Prompt:
Each line below that contains the word "cdcoffset" must be copied.

Task inputs:
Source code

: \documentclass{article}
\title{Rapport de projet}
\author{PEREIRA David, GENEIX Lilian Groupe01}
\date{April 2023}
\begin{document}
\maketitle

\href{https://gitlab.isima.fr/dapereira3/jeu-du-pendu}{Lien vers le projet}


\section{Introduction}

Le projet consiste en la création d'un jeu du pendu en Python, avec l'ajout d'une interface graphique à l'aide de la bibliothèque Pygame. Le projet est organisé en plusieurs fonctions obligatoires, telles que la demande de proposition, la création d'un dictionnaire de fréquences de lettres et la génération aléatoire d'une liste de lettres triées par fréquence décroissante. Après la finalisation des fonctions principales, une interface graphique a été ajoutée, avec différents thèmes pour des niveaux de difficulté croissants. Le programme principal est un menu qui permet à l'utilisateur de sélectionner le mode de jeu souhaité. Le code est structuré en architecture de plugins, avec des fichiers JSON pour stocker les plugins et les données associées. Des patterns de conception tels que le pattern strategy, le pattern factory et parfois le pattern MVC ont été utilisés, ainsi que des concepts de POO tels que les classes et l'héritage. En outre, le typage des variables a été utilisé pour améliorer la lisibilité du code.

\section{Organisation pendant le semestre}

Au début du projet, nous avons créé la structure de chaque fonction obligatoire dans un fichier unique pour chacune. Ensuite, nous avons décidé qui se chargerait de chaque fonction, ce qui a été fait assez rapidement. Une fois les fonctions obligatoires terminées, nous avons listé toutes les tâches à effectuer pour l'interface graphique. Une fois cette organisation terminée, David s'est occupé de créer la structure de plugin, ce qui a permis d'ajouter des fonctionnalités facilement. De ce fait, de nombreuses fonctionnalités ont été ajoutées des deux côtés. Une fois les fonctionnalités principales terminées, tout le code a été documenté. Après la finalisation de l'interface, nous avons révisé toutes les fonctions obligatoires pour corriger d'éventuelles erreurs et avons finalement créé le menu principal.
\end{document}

--

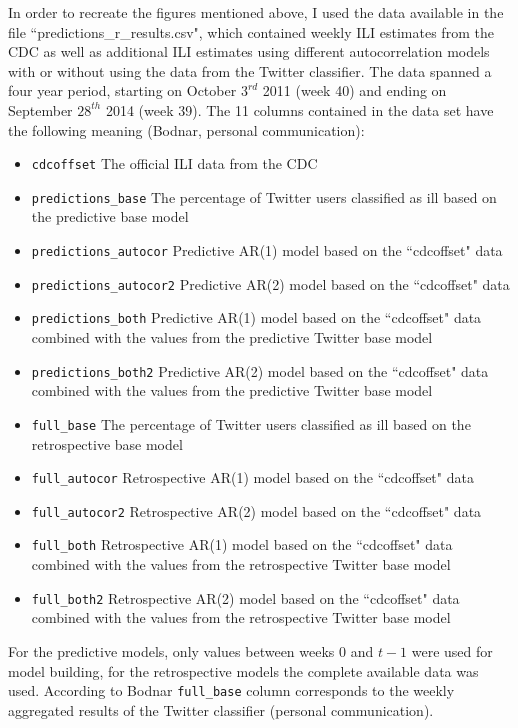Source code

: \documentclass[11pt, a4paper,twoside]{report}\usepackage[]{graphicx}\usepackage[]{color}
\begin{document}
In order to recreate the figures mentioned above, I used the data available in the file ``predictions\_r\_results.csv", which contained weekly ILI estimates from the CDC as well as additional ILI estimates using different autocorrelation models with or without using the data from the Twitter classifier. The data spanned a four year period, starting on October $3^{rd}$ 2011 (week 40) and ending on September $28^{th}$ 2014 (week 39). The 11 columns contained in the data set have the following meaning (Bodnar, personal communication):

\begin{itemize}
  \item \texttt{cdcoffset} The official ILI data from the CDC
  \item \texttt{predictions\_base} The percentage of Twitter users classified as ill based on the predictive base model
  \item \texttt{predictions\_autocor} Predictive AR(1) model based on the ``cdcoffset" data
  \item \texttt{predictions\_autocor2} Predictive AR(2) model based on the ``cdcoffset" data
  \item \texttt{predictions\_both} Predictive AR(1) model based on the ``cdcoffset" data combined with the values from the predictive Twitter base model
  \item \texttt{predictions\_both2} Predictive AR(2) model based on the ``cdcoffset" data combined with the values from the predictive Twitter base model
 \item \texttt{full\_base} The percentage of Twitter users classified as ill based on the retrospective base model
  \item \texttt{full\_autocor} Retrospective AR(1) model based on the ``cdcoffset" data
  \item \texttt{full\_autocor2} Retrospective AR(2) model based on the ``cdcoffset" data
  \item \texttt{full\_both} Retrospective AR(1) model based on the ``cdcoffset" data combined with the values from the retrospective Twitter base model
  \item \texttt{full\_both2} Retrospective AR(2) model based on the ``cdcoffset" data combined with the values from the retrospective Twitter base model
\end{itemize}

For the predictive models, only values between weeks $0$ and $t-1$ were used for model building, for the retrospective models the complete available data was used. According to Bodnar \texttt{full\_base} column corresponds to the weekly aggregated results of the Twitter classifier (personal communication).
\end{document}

Expected answer:
  \item \texttt{cdcoffset} The official ILI data from the CDC
  \item \texttt{predictions\_autocor} Predictive AR(1) model based on the ``cdcoffset" data
  \item \texttt{predictions\_autocor2} Predictive AR(2) model based on the ``cdcoffset" data
  \item \texttt{predictions\_both} Predictive AR(1) model based on the ``cdcoffset" data combined with the values from the predictive Twitter base model
  \item \texttt{predictions\_both2} Predictive AR(2) model based on the ``cdcoffset" data combined with the values from the predictive Twitter base model
  \item \texttt{full\_autocor} Retrospective AR(1) model based on the ``cdcoffset" data
  \item \texttt{full\_autocor2} Retrospective AR(2) model based on the ``cdcoffset" data
  \item \texttt{full\_both} Retrospective AR(1) model based on the ``cdcoffset" data combined with the values from the retrospective Twitter base model
  \item \texttt{full\_both2} Retrospective AR(2) model based on the ``cdcoffset" data combined with the values from the retrospective Twitter base model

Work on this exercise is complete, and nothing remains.